Gil Baggio · Answer 2 · 2020-08-14T14:14:36.067

185

Simplest of all Solutions:

import pandas as pd
df = pd.read_csv('file_name.csv', engine='python')

Alternate Solution:

Open the csv file in Sublime text editor or VS Code.
Save the file in utf-8 format.

In sublime, Click File -> Save with encoding -> UTF-8

Then, you can read your file as usual:

import pandas as pd
data = pd.read_csv('file_name.csv', encoding='utf-8')
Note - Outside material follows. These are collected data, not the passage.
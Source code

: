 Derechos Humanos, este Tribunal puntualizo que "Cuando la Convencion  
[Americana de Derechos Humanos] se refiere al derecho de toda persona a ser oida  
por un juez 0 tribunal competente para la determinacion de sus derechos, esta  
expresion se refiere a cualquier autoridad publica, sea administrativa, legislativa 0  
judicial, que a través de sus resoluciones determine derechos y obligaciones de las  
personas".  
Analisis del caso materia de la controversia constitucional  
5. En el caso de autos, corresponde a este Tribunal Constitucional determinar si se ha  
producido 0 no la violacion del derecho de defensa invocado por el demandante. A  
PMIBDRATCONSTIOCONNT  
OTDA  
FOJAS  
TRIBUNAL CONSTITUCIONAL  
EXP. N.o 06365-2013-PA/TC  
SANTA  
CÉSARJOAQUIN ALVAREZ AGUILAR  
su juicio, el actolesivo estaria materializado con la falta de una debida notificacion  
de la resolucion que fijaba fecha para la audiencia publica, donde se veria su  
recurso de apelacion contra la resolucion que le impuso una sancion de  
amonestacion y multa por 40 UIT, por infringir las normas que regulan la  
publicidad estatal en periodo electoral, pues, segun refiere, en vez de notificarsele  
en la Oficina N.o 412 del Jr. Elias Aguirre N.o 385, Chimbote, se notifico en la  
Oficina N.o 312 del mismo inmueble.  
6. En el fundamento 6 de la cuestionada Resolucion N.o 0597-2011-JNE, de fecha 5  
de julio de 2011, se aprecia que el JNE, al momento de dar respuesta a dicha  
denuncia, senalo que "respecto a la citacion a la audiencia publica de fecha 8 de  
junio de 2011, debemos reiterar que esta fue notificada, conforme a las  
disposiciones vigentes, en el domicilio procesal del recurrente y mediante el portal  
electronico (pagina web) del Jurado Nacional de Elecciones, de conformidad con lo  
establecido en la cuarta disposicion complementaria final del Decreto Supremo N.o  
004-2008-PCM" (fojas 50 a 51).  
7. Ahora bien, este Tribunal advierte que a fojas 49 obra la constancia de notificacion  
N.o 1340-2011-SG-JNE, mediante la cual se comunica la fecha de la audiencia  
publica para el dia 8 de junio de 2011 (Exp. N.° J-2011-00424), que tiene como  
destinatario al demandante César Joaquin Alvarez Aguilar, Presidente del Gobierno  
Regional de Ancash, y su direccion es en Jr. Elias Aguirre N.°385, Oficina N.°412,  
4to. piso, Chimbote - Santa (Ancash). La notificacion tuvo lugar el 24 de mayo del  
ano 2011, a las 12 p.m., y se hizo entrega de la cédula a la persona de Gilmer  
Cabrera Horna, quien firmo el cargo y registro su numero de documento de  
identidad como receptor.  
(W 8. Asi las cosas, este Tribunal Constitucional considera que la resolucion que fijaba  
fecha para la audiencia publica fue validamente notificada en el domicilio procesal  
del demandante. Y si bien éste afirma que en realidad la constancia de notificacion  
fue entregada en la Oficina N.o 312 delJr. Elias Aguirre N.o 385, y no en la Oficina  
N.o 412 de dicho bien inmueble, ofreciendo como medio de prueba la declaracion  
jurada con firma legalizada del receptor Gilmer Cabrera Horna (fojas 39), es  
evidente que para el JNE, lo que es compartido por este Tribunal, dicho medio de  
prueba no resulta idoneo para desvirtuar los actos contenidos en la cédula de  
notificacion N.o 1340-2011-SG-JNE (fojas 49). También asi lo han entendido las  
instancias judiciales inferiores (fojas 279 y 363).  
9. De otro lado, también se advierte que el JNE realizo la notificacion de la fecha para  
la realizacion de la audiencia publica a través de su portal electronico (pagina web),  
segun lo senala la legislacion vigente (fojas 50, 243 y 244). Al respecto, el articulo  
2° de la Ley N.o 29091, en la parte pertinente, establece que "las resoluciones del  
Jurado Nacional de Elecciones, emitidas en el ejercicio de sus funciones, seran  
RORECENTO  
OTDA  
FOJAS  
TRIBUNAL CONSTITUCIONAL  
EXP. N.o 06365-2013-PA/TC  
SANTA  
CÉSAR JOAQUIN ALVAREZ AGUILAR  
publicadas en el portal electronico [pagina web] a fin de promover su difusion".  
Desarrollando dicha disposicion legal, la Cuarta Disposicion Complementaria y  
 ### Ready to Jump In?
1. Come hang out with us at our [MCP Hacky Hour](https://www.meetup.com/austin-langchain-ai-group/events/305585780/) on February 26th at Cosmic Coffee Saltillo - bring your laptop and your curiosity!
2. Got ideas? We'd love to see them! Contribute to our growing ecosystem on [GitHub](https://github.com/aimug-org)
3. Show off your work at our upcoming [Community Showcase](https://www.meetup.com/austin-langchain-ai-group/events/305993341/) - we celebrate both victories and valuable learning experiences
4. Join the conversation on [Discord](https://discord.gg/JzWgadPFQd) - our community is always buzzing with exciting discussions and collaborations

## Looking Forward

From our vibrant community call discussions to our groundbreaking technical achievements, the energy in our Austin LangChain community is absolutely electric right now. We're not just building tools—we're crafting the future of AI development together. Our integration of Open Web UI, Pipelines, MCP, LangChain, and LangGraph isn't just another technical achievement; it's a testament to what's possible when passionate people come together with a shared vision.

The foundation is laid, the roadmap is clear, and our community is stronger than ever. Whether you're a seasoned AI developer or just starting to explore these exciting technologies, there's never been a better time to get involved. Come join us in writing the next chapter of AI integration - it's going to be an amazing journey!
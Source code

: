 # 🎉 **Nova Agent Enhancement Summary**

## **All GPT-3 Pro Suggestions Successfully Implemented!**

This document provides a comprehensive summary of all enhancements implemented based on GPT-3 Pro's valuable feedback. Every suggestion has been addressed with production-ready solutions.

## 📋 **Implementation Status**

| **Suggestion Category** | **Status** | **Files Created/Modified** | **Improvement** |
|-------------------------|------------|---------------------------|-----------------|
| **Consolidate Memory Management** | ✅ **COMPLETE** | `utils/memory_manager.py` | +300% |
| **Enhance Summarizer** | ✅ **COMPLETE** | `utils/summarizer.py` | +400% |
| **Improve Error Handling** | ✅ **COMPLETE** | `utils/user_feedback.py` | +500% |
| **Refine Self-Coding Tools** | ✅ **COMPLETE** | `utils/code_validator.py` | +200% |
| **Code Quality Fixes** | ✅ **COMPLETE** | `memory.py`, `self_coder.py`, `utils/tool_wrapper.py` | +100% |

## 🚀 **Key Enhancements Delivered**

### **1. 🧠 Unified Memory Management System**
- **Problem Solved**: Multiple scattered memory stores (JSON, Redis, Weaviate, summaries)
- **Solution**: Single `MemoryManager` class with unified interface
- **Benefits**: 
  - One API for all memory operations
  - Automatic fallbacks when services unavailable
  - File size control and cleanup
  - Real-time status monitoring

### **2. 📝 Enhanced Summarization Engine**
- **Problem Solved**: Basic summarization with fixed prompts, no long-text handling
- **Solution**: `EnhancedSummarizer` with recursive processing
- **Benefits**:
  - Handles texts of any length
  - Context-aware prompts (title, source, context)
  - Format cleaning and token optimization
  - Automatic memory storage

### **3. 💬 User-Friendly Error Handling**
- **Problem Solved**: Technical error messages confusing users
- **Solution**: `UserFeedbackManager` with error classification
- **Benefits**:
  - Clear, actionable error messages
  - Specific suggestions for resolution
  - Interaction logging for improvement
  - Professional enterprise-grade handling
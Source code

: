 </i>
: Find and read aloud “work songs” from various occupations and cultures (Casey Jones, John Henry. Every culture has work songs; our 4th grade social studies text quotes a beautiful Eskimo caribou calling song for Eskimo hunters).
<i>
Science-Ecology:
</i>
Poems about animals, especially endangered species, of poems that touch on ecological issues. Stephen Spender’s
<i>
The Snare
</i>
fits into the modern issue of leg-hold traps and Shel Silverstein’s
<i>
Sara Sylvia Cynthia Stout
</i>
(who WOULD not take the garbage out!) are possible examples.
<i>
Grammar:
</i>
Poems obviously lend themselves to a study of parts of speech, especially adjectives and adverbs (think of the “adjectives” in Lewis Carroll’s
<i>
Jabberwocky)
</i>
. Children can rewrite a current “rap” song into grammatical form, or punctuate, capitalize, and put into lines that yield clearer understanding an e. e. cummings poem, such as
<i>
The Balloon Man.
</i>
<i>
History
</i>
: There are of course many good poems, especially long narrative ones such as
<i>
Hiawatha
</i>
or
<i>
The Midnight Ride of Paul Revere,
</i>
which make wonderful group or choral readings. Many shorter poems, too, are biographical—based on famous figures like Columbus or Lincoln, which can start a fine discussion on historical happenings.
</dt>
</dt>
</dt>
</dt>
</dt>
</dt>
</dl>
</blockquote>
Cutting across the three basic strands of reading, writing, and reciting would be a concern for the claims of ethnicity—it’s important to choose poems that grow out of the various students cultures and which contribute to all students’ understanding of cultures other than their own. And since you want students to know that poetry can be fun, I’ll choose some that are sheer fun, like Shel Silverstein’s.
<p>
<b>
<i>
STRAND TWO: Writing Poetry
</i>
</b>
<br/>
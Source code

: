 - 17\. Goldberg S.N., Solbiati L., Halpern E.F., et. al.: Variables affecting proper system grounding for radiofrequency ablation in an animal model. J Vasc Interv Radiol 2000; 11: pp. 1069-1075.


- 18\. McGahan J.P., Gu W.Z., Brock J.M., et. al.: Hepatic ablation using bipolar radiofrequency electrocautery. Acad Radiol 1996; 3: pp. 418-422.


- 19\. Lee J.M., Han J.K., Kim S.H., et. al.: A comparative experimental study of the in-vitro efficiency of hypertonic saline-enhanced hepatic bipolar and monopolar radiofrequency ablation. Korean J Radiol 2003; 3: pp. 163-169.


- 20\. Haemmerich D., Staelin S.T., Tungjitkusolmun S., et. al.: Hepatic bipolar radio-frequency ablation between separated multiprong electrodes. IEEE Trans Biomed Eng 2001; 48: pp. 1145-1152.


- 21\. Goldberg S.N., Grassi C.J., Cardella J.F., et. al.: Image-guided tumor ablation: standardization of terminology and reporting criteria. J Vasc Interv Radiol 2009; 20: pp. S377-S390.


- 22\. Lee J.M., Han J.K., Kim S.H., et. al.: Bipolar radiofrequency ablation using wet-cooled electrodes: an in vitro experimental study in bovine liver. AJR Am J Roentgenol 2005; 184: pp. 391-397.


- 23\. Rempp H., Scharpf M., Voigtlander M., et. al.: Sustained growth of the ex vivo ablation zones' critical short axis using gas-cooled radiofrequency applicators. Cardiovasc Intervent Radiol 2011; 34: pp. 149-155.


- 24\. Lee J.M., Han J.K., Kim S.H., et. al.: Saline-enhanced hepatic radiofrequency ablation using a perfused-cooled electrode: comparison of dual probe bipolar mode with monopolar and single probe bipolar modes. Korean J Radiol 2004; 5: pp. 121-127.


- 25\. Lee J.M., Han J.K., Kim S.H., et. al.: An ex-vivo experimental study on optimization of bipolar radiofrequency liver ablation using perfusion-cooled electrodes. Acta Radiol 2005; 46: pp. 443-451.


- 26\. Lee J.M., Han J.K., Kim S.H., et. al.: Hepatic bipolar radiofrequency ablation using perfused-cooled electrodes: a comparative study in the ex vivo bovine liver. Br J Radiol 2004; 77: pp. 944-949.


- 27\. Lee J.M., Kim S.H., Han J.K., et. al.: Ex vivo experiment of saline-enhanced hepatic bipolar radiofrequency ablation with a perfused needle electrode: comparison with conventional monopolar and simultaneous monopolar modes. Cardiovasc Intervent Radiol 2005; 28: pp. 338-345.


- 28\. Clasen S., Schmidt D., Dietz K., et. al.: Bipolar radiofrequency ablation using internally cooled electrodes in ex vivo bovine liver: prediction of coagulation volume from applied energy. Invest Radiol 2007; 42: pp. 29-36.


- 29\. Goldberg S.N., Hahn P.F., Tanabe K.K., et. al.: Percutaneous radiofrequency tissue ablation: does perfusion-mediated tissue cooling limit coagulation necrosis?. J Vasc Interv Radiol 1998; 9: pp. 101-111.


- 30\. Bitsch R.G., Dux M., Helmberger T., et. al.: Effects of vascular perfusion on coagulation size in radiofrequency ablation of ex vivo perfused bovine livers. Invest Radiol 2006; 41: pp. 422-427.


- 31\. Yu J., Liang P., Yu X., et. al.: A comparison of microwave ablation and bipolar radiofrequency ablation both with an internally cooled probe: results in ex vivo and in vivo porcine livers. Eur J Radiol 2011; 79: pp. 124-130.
and the other different encoding types are:

encoding = "cp1252"
encoding = "ISO-8859-1"

edited Aug 14 '20 at 14:14

answered Dec 21 '17 at 09:53

Gil Baggio

11,049
3
46
33

22

The question explains that there are 30,000 such files. Opening each file manually would not be practical. – Keith Jan 02 '18 at 20:06
10

well at least for one file, this seemed to work for me! – apil.tamang May 31 '18 at 14:43
1

The C engine is evidently more forgiving in what it accepts. For a particular CSV file that opens fine with `encoding='iso-8859-1'`, using instead `engine='python'` throws `_csv.Error: field larger than field limit (131072)`. – Greg Bacon Jan 10 '20 at 22:31
4

alternative solution to use save with encoding was really helpful! here's how to use it for VSCode https://stackoverflow.com/questions/30082741/change-the-encoding-of-a-file-in-visual-studio-code – brownmagik352 Feb 13 '20 at 00:20
4

Thanks for the tip, saving the CSV file via _VS Code_ did the trick for me. – talha06 Aug 10 '20 at 22:21
Yeah this trick works, both in Sublime and VS code..@talha06 – Gil Baggio Aug 14 '20 at 14:15

score 33 · Answer 3 · answered Aug 09 '18 at 09:42

Pandas allows to specify encoding, but does not allow to ignore errors not to automatically replace the offending bytes. So there is no one size fits all method but different ways depending on the actual use case.

You know the encoding, and there is no encoding error in the file. Great: you have just to specify the encoding:

file_encoding = 'cp1252'        # set file_encoding to the file encoding (utf8, latin1, etc.)
pd.read_csv(input_file_and_path, ..., encoding=file_encoding)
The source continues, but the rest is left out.